Source texts of formatted documents

——————————

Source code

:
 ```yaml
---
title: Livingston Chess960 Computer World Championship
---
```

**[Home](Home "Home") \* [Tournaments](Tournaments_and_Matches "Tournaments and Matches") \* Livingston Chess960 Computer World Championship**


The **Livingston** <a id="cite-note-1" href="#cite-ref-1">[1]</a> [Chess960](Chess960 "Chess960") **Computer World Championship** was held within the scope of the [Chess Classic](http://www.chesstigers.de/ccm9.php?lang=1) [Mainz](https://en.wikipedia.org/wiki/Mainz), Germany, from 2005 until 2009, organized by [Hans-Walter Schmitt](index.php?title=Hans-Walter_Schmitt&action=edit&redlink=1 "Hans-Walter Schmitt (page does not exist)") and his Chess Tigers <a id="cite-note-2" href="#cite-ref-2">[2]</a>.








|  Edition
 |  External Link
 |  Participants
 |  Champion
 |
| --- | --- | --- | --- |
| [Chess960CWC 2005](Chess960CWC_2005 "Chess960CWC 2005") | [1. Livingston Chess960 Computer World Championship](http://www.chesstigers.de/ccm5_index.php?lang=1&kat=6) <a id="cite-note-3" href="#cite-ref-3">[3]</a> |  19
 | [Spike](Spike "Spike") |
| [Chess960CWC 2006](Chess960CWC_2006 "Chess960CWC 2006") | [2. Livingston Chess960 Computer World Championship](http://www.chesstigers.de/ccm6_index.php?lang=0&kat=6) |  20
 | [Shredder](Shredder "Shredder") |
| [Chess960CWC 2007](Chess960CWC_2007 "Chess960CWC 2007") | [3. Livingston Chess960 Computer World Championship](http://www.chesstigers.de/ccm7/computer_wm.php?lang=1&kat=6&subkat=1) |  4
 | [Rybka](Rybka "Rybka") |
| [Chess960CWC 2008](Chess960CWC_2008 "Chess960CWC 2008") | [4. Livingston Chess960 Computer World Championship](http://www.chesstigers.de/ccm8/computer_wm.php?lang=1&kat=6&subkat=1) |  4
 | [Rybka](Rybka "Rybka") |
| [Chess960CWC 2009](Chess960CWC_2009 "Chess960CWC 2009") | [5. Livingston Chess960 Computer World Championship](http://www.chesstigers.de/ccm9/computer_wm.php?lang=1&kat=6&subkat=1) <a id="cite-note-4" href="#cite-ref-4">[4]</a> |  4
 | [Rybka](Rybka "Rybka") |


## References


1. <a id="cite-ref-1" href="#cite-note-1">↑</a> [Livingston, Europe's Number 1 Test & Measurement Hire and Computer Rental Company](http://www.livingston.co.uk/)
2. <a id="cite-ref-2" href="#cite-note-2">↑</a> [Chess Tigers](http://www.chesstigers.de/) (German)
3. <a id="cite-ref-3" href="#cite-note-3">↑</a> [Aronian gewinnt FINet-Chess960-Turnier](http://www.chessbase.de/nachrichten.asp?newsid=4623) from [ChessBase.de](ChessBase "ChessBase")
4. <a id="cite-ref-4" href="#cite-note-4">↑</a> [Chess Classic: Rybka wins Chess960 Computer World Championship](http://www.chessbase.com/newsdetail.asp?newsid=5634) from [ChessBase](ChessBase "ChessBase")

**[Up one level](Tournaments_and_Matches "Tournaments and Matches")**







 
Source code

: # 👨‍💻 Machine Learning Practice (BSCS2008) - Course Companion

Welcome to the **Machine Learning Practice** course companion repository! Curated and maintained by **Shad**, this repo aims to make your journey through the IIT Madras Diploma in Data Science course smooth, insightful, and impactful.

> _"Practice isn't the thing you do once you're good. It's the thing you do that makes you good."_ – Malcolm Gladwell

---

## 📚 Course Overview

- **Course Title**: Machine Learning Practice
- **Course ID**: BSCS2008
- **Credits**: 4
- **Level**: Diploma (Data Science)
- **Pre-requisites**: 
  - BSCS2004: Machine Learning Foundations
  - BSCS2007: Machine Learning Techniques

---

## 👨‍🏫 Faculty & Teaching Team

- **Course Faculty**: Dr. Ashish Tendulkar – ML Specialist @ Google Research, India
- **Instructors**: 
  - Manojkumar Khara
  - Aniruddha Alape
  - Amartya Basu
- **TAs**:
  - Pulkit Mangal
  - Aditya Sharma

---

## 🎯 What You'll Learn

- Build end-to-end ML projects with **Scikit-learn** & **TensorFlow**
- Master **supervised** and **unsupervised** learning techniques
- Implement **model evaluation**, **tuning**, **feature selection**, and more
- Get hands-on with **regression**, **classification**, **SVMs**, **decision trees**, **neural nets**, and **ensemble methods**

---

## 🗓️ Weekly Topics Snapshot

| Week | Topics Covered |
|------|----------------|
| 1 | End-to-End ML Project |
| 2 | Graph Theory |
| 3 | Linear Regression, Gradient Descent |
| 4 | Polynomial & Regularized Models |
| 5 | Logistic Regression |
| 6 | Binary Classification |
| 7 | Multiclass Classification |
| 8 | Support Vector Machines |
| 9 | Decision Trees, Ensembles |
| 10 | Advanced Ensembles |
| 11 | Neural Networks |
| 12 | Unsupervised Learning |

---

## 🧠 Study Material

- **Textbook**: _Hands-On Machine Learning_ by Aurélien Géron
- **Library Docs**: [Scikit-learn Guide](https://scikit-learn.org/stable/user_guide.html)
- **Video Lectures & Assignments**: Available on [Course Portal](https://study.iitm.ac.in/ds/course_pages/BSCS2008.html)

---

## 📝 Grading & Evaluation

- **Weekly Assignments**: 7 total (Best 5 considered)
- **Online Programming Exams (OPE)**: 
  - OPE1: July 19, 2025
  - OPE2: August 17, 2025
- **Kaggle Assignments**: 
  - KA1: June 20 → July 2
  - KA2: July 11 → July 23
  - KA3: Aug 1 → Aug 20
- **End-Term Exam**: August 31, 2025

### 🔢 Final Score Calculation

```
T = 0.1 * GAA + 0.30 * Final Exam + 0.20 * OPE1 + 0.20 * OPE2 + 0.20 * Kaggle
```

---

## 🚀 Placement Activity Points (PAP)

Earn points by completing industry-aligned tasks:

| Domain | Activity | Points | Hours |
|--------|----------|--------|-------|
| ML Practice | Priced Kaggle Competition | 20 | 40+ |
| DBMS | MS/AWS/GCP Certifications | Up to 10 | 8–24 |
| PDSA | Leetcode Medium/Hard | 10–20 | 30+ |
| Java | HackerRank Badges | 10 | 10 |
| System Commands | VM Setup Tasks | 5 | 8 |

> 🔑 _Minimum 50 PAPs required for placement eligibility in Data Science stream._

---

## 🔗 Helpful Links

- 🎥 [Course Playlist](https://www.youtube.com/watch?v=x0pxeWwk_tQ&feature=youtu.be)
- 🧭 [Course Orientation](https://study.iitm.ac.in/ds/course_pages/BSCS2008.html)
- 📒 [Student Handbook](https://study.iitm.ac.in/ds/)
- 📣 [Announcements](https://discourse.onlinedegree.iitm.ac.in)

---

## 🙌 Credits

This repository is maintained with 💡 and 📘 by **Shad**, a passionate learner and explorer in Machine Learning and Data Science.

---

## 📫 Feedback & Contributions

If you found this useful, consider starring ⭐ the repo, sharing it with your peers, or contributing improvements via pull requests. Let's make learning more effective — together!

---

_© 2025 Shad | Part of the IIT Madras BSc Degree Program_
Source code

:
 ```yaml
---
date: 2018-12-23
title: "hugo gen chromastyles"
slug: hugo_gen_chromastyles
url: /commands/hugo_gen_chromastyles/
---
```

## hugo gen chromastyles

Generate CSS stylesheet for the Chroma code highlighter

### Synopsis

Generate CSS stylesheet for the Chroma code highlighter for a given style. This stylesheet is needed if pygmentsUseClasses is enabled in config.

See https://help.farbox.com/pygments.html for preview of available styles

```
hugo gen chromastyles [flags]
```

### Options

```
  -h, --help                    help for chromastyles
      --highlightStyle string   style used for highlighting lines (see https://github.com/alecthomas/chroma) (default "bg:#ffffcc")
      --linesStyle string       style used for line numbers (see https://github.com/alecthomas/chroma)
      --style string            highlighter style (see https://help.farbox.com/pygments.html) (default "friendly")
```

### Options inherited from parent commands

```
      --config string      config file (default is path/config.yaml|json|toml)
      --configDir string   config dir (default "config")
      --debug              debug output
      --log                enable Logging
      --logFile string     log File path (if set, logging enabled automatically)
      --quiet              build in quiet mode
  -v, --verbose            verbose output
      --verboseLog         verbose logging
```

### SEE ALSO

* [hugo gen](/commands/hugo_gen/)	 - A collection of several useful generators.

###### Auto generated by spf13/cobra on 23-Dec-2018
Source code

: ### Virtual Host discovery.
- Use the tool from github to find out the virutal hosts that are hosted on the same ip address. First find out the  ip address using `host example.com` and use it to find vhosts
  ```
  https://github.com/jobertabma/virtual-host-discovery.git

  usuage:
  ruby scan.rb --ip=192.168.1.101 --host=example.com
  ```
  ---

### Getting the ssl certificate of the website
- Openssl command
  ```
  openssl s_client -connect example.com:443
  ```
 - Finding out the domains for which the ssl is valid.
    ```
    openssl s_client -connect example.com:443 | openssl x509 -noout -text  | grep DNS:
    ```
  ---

——————————

#### Task objective:
Starting at the line that contains "### Getting the", copy each line through the last one in the records, exactly, and output nothing else.

#### Your solution:
### Getting the ssl certificate of the website
- Openssl command
  ```
  openssl s_client -connect example.com:443
  ```
 - Finding out the domains for which the ssl is valid.
    ```
    openssl s_client -connect example.com:443 | openssl x509 -noout -text  | grep DNS:
    ```
  ---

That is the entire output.